:: Task description ::
Return exactly the lines below, starting with the one that has "diffusion variant: wide" and going on through the one that has "problem: for the".

########

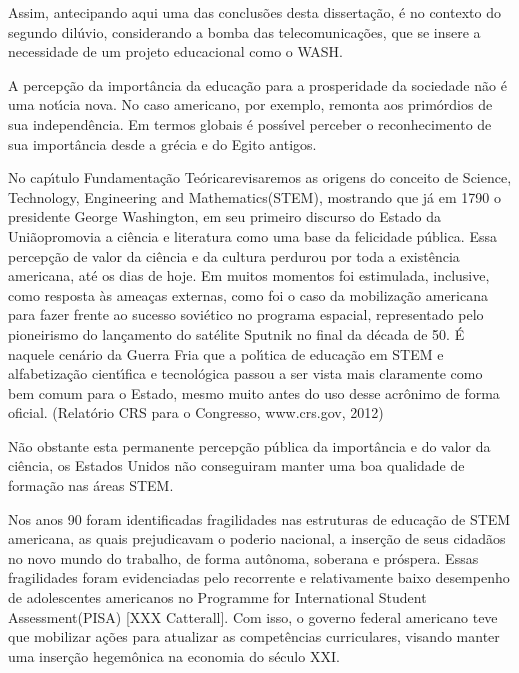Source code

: \documentclass[
12pt,		%
openright,	%
twoside,  %
a4paper,			%
chapter=TITLE,		%
english,			%
french,				%
spanish,			%
brazil				%
]{USPSC-classe/USPSC}
\begin{document}
Assim, antecipando aqui uma das conclus\~oes desta disserta\c{c}\~ao, \'e no contexto do \textquotedbl segundo dil\'uvio\textquotedbl , considerando a bomba das telecomunica\c{c}\~oes, que se insere a necessidade de um projeto educacional como o WASH.


A percep\c{c}\~ao da import\^ancia da educa\c{c}\~ao para a prosperidade da sociedade n\~ao \'e uma not\'{\i}cia nova. No caso americano, por exemplo, remonta aos prim\'ordios de sua independ\^encia. Em termos globais \'e poss\'{\i}vel perceber o reconhecimento de sua import\^ancia desde a gr\'ecia e do Egito antigos.


No cap\'{\i}tulo \textquotedbl Fundamenta\c{c}\~ao Te\'orica\textquotedbl  revisaremos as origens do conceito de \textquotedbl Science, Technology, Engineering and Mathematics\textquotedbl  (STEM), mostrando que j\'a em 1790 o presidente George Washington, em seu primeiro discurso do \textquotedbl Estado da Uni\~ao\textquotedbl  promovia a ci\^encia e literatura como uma base da \textquotedbl felicidade p\'ublica\textquotedbl  [XXX]. Essa percep\c{c}\~ao de valor da ci\^encia e da cultura perdurou por toda a exist\^encia americana, at\'e os dias de hoje. Em muitos momentos foi estimulada, inclusive, como resposta \`as amea\c{c}as externas, como foi o caso da mobiliza\c{c}\~ao americana para fazer frente ao sucesso sovi\'etico no programa espacial, representado pelo pioneirismo do lan\c{c}amento do sat\'elite Sputnik no final da d\'ecada de 50. \'E naquele cen\'ario da Guerra Fria que a pol\'{\i}tica de educa\c{c}\~ao em STEM e alfabetiza\c{c}\~ao cient\'{\i}fica e tecnol\'ogica passou a ser vista mais claramente como bem comum para o Estado, mesmo muito antes do uso desse acr\^onimo de forma oficial. (Relat\'orio CRS para o Congresso, www.crs.gov, 2012)


N\~ao obstante esta permanente percep\c{c}\~ao p\'ublica da import\^ancia e do valor da ci\^encia, os Estados Unidos n\~ao conseguiram manter uma boa qualidade de forma\c{c}\~ao nas \'areas STEM.


Nos anos 90 foram identificadas fragilidades nas estruturas de educa\c{c}\~ao de STEM americana, as quais prejudicavam  o \textquotedbl poderio nacional\textquotedbl , a inser\c{c}\~ao de seus cidad\~aos no novo mundo do trabalho, de forma aut\^onoma, soberana  e pr\'ospera. Essas fragilidades foram evidenciadas pelo recorrente e relativamente baixo desempenho de adolescentes americanos no \textquotedbl Programme for International Student Assessment\textquotedbl  (PISA) [XXX Catterall]. Com isso, o governo federal americano teve que mobilizar a\c{c}\~oes para atualizar as compet\^encias curriculares, visando manter uma inser\c{c}\~ao hegem\^onica na economia do s\'eculo XXI.
\end{document}
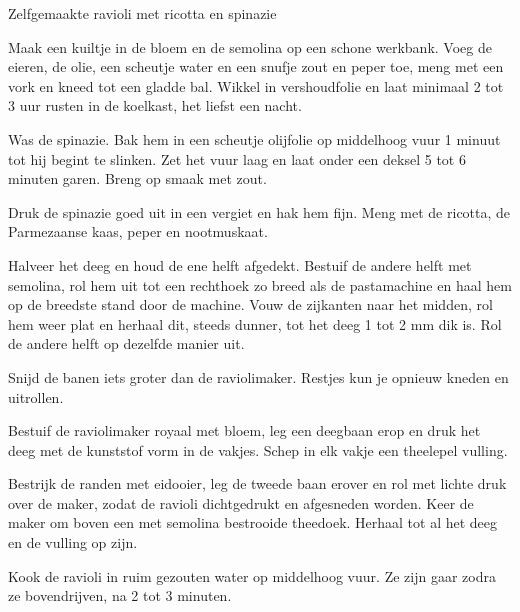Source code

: \begin{recipe}{Zelfgemaakte ravioli met ricotta en spinazie}
\begin{steps}
  \item Maak een kuiltje in de bloem en de semolina op een schone werkbank.
        Voeg de eieren, de olie, een scheutje water en een snufje zout en peper
        toe, meng met een vork en kneed tot een gladde bal. Wikkel in
        vershoudfolie en laat minimaal 2 tot 3 uur rusten in de koelkast, het
        liefst een nacht.
  \item Was de spinazie. Bak hem in een scheutje olijfolie op middelhoog vuur
        1 minuut tot hij begint te slinken. Zet het vuur laag en laat onder
        een deksel 5 tot 6 minuten garen. Breng op smaak met zout.
  \item Druk de spinazie goed uit in een vergiet en hak hem fijn. Meng met de
        ricotta, de Parmezaanse kaas, peper en nootmuskaat.
  \item Halveer het deeg en houd de ene helft afgedekt. Bestuif de andere helft
        met semolina, rol hem uit tot een rechthoek zo breed als de
        pastamachine en haal hem op de breedste stand door de machine. Vouw de
        zijkanten naar het midden, rol hem weer plat en herhaal dit, steeds
        dunner, tot het deeg 1 tot 2 mm dik is. Rol de andere helft op
        dezelfde manier uit.
  \item Snijd de banen iets groter dan de raviolimaker. Restjes kun je opnieuw
        kneden en uitrollen.
  \item Bestuif de raviolimaker royaal met bloem, leg een deegbaan erop en druk
        het deeg met de kunststof vorm in de vakjes. Schep in elk vakje een
        theelepel vulling.
  \item Bestrijk de randen met eidooier, leg de tweede baan erover en rol met
        lichte druk over de maker, zodat de ravioli dichtgedrukt en afgesneden
        worden. Keer de maker om boven een met semolina bestrooide theedoek.
        Herhaal tot al het deeg en de vulling op zijn.
  \item Kook de ravioli in ruim gezouten water op middelhoog vuur. Ze zijn gaar
        zodra ze bovendrijven, na 2 tot 3 minuten.
\end{steps}

\end{recipe}
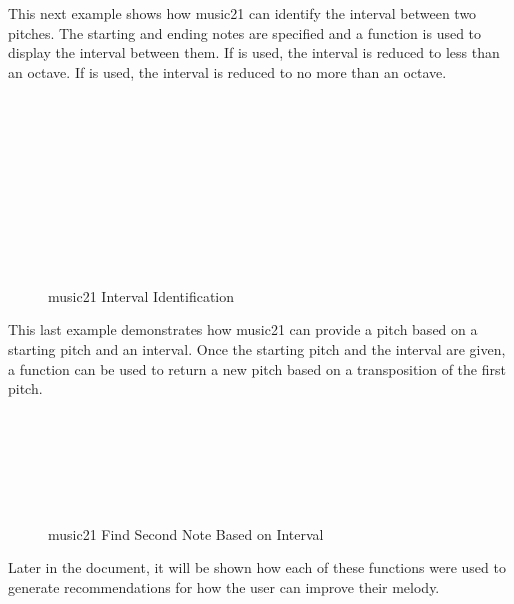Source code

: This next example shows how music21 can identify the interval between two pitches.  The starting and ending notes are specified and a function is used to display the interval between them.  If  is used, the interval is reduced to less than an octave.  If  is used, the interval is reduced to no more than an octave.

\begin{figure}[!htbp]
	\caption{music21 Interval Identification \cite{Cuthbert_2020}}
	 \\
	 \\
	 \\
	 \\
	 \\
	 \\
	 \\
	 \\
	 \\
\end{figure}

This last example demonstrates how music21 can provide a pitch based on a starting pitch and an interval.  Once the starting pitch and the interval are given, a function can be used to return a new pitch based on a transposition of the first pitch.

\begin{figure}[!htbp]
	\caption{music21 Find Second Note Based on Interval \cite{Cuthbert_2020}}
	 \\
	 \\
	 \\
	 \\
	 \\
\end{figure}

Later in the document, it will be shown how each of these functions were used to generate recommendations for how the user can improve their melody.

\pagebreak

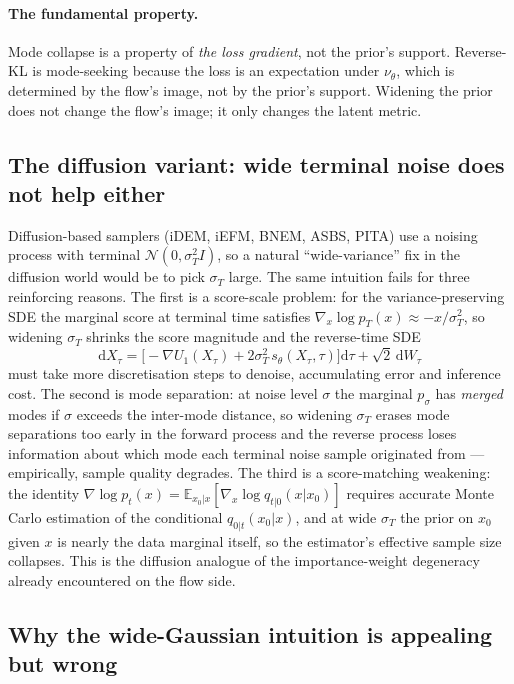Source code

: \documentclass[11pt,letterpaper]{article}
\newcommand{\E}{\mathbb{E}}
\newcommand{\dd}{\mathrm{d}}
\theoremstyle{plain}
\begin{document}
\paragraph{The fundamental property.} Mode collapse is a property of
\emph{the loss gradient}, not the prior's support. Reverse-KL is mode-seeking
because the loss is an expectation under $\nu_\theta$, which is determined by
the flow's image, not by the prior's support. Widening the prior does not
change the flow's image; it only changes the latent metric.

\subsection{The diffusion variant: wide terminal noise does not help either}

Diffusion-based samplers (iDEM, iEFM, BNEM, ASBS, PITA) use a noising process
with terminal $\mathcal N(0,\sigma_T^2 I)$, so a natural ``wide-variance''
fix in the diffusion world would be to pick $\sigma_T$ large. The same
intuition fails for three reinforcing reasons. The first is a score-scale
problem: for the variance-preserving SDE the marginal score at terminal time
satisfies $\nabla_x\log p_T(x)\approx -x/\sigma_T^2$, so widening $\sigma_T$
shrinks the score magnitude and the reverse-time SDE
\[
  \dd X_\tau = \big[-\nabla U_1(X_\tau) + 2\sigma_T^2\,s_\theta(X_\tau,\tau)\big]\dd\tau + \sqrt{2}\,\dd W_\tau
\]
must take more discretisation steps to denoise, accumulating error and
inference cost. The second is mode separation: at noise level $\sigma$ the
marginal $p_\sigma$ has \emph{merged} modes if $\sigma$ exceeds the inter-mode
distance, so widening $\sigma_T$ erases mode separations too early in the
forward process and the reverse process loses information about which mode
each terminal noise sample originated from --- empirically, sample quality
degrades. The third is a score-matching weakening: the identity
$\nabla\log p_t(x) = \E_{x_0|x}[\nabla_x\log q_{t|0}(x|x_0)]$ requires
accurate Monte Carlo estimation of the conditional $q_{0|t}(x_0|x)$, and at
wide $\sigma_T$ the prior on $x_0$ given $x$ is nearly the data marginal
itself, so the estimator's effective sample size collapses. This is the
diffusion analogue of the importance-weight degeneracy already encountered
on the flow side.

\subsection{Why the wide-Gaussian intuition is appealing but wrong}
\end{document}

########

:: Reply to the exercise ::
\subsection{The diffusion variant: wide terminal noise does not help either}

Diffusion-based samplers (iDEM, iEFM, BNEM, ASBS, PITA) use a noising process
with terminal $\mathcal N(0,\sigma_T^2 I)$, so a natural ``wide-variance''
fix in the diffusion world would be to pick $\sigma_T$ large. The same
intuition fails for three reinforcing reasons. The first is a score-scale
problem: for the variance-preserving SDE the marginal score at terminal time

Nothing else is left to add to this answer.